There remains a major debate over the national fire policy and forest management. But the lines of the debate have clearly changed. In 1988, A U.S. Forest Service supervisor who was quick to blame the Park Service's natural fire policy, bragged to me that his own bulldozer cut fire breaks and expansive clearcuts would stop any fire. The very next day the wind shifted to the east, carrying the fire across three bulldozer breaks and through clearcuts so huge they could be seen from space. Few forest firefighters would make such a claim today after the last decade where giant firestorms swept through the Boise National Forest, Oakland, Malibu and Storm King Mountain where 14 firefighters died in 1994. I too was humbled in Yellowstone. I had spent a month following the fires around the park, sleeping in my car and eating in fire camps. I witnessed some of the largest firestorms seen in this century by Sept. 7. It made me a little arrogant and just plain stupid.
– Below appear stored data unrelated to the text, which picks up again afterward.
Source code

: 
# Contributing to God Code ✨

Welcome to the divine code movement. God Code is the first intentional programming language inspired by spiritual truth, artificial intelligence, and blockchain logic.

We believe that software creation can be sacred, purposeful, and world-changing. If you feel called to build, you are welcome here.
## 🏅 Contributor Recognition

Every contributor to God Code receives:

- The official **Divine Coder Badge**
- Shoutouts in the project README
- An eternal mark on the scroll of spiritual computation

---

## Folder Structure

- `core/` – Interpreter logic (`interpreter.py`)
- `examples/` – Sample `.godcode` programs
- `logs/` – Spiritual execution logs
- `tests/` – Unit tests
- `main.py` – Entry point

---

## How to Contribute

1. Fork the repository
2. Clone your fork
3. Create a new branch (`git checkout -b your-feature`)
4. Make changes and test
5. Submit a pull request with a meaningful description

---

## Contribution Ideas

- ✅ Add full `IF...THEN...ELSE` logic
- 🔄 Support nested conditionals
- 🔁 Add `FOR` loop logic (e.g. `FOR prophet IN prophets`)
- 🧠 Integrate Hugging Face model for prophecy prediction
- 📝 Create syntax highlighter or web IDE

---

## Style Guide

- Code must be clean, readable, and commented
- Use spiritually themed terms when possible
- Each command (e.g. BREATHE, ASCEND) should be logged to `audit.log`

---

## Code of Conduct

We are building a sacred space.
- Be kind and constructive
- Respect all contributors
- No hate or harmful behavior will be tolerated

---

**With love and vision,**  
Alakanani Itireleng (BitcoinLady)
 Most foresters have lost their arrogance in the face of such fires. But they still have faith that they can shape the forests' future with logging, thinning and fire. On the Boise National Forest, Ponderosa pine forests have grown tall and wide in park-like open stands. Fire naturally burned through these relatively dry areas in intervals from 10 to 30 years. clearing away all the younger trees and bushes before they could establish themselves. The tall pines would survive because of their thick, fire-resistant orange bark. When modern man entered the picture a century ago this natural balance was upset. The small, frequent fires that had cleared away the undergrowth were now fought with increasing efficiency. Loggers came in and harvested the larger, more desirable Ponderosa pines, leaving the white fir and Douglas fir. That left the forest ripe for giant fires. Beginning in 1989, a wave of huge fires started that has left hundreds of thousands of acres blackened. Before 1986 fires burned an average of 3,000 acres annually. Since then 63,000 - a 21-fold increase have burned annually. So foresters now want to burn 30,000 acres of forest a year in the spring until they restore the forest to its previous state and then let nature once again take its course. Similar programs have been proposed throughout the West.

 That means thousands of us who choose to live in Western cities like Boise for the high quality of life now have to breathe pollution more at home in Los Angeles for brief periods in the spring and the fall. And that's the rub. Foresters may recognize the positive effects of fire but the public remains skeptical. Add the smoke and an aggressive burning policy may be as hard to sustain as the illusion of our control over the forces of nature.